Miller thereafter cues plenty of flashbacks and flash-forward’s as she attempts to fill in the background of childhood and adolescence, which has plunged this woman to the verge of a nervous breakdown.

It’s all beautifully written and observed as you might expect from someone of Miller’s pedigree (daughter of the legendary Arthur Miller). Strong performances match the production value: particularly those contributed by Penn, Reeves and Arkin.

It is well carried  by the fine cast (there are striking turns from Winona Ryder as Pippa’s absent-minded friend and Monica Bellucci as Herb’s first wife) and Miller’s acutely sensitive and often very funny script make it a welcome respite from all the empty blockbusters going the rounds.

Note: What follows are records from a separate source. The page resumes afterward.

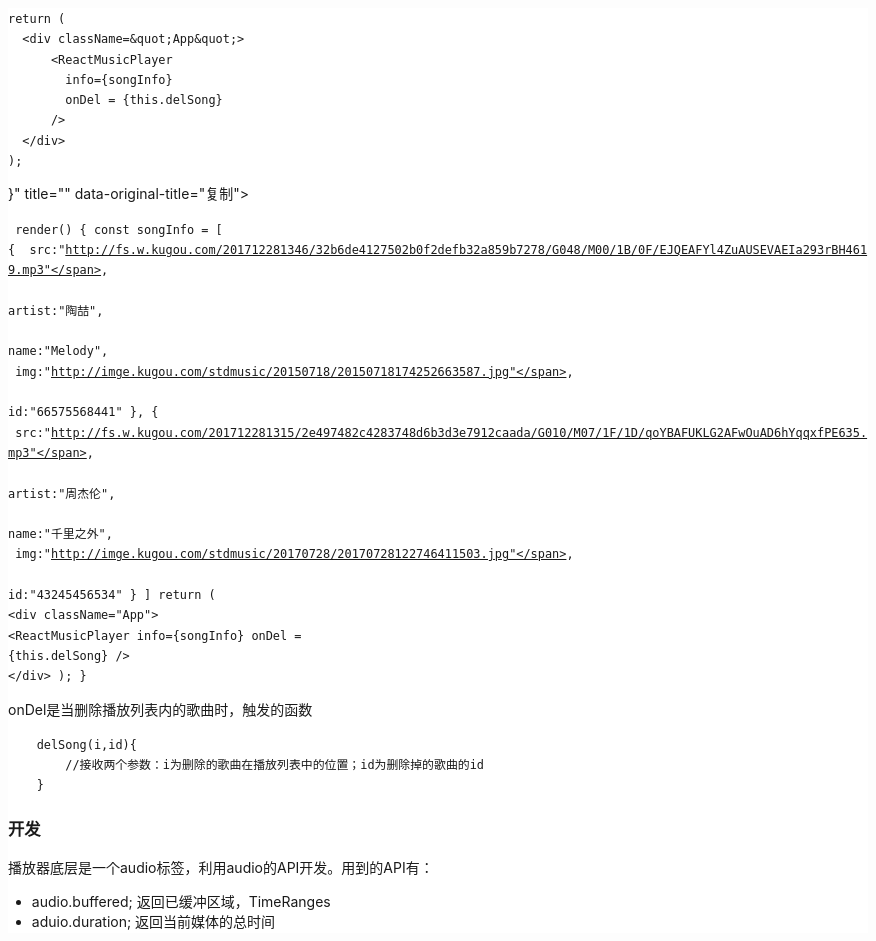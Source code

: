     return (
      <div className=&quot;App&quot;>
          <ReactMusicPlayer
            info={songInfo}
            onDel = {this.delSong}
          />
      </div>
    );
  }" title="" data-original-title="复制"></span>
      <span type="button" class="saveToNote code-tool" data-toggle="tooltip" data-placement="top" title="" data-original-title="放进笔记"></span>
      </div>
      </div><pre class="hljs dts"><code>    render() {
        const songInfo = [
            {
<span class="hljs-symbol">                src:</span><span class="hljs-string">"http://fs.w.kugou.com/201712281346/32b6de4127502b0f2defb32a859b7278/G048/M00/1B/0F/EJQEAFYl4ZuAUSEVAEIa293rBH4619.mp3"</span>,
<span class="hljs-symbol">                artist:</span><span class="hljs-string">"陶喆"</span>,
<span class="hljs-symbol">                name:</span><span class="hljs-string">"Melody"</span>,
<span class="hljs-symbol">                img:</span><span class="hljs-string">"http://imge.kugou.com/stdmusic/20150718/20150718174252663587.jpg"</span>,
<span class="hljs-symbol">                id:</span><span class="hljs-string">"66575568441"</span>
            },
            {
<span class="hljs-symbol">                src:</span><span class="hljs-string">"http://fs.w.kugou.com/201712281315/2e497482c4283748d6b3d3e7912caada/G010/M07/1F/1D/qoYBAFUKLG2AFwOuAD6hYqqxfPE635.mp3"</span>,
<span class="hljs-symbol">                artist:</span><span class="hljs-string">"周杰伦"</span>,
<span class="hljs-symbol">                name:</span><span class="hljs-string">"千里之外"</span>,
<span class="hljs-symbol">                img:</span><span class="hljs-string">"http://imge.kugou.com/stdmusic/20170728/20170728122746411503.jpg"</span>,
<span class="hljs-symbol">                id:</span><span class="hljs-string">"43245456534"</span>
            }
        ]
    return (
      <span class="hljs-params">&lt;div className="App"&gt;</span>
          <span class="hljs-params">&lt;ReactMusicPlayer
            info={songInfo}
            onDel = {this.delSong}
          /&gt;</span>
      <span class="hljs-params">&lt;/div&gt;</span>
    );
  }</code></pre>
<p>onDel是当删除播放列表内的歌曲时，触发的函数</p>
<div class="widget-codetool" style="display:none;">
      <div class="widget-codetool--inner">
      <span class="selectCode code-tool" data-toggle="tooltip" data-placement="top" title="" data-original-title="全选"></span>
      <span type="button" class="copyCode code-tool" data-toggle="tooltip" data-placement="top" data-clipboard-text="    delSong(i,id){
        //接收两个参数：i为删除的歌曲在播放列表中的位置；id为删除掉的歌曲的id
    }" title="" data-original-title="复制"></span>
      <span type="button" class="saveToNote code-tool" data-toggle="tooltip" data-placement="top" title="" data-original-title="放进笔记"></span>
      </div>
      </div><pre class="hljs stylus"><code>    delSong(<span class="hljs-selector-tag">i</span>,id){
        <span class="hljs-comment">//接收两个参数：i为删除的歌曲在播放列表中的位置；id为删除掉的歌曲的id</span>
    }</code></pre>
<h3 id="articleHeader5">开发</h3>
<p>播放器底层是一个audio标签，利用audio的API开发。用到的API有：</p>
<ul>
<li>audio.buffered; 返回已缓冲区域，TimeRanges</li>
<li>aduio.duration; 返回当前媒体的总时间</li>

March 27- Major Dundee (1965, 136 minutes, rated PG-13—with special guest, Dwight Pitcaithley, former chief historian of the National Park Service) The restoration of Sam Peckinpah’s 1965 western Major Dundee is nothing short of magnificent, a noble attempt at restoring a famously wrecked masterpiece.   In 2005, surviving footage was patched back in, and a new musical soundtrack commissioned to replace the score Peckinpah hated. This raises some legitimate questions about interpreting a director’s intentions and about messing with film history, but Major Dundee–The Extended Version is such a rousing, mysterious experience, one feels grateful.

Major Dundee (Charlton Heston) is a vainglorious officer busted to the decidedly inglorious job of overseeing Confederate prisoners in a fort in 1864 New Mexico. A raid on an isolated hacienda gives him the excuse to mount an expedition into Mexico, chasing the perpetrators and perhaps a shot at greatness. His ragtag posse includes Confederate POWs, notably one Captain Ben Tyreen (Richard Harris), whose intense former friendship with Dundee is tainted with a sense of betrayal on both sides. (Heston and Harris, two actors not known for subtlety, are splendid.) Part Ahab, part Alexander the Great, Dundee leads the expedition away from its purpose and into a near-mythic kind of wandering.

Peckinpah gets everything right–the landscapes, the sneaky humor, the code of men. He also takes time to distinguish the supporting characters, such as Jim Hutton’s awkward young officer and Senta Berger’s stranded widow. The Peckinpah stock company of amazing character actors is in place, too, including James Coburn, Warren Oates, Ben Johnson, L.Q. Jones, and Slim Pickens. It will never be exactly what Peckinpah envisioned, but now Major Dundee rides suspiciously close to greatness.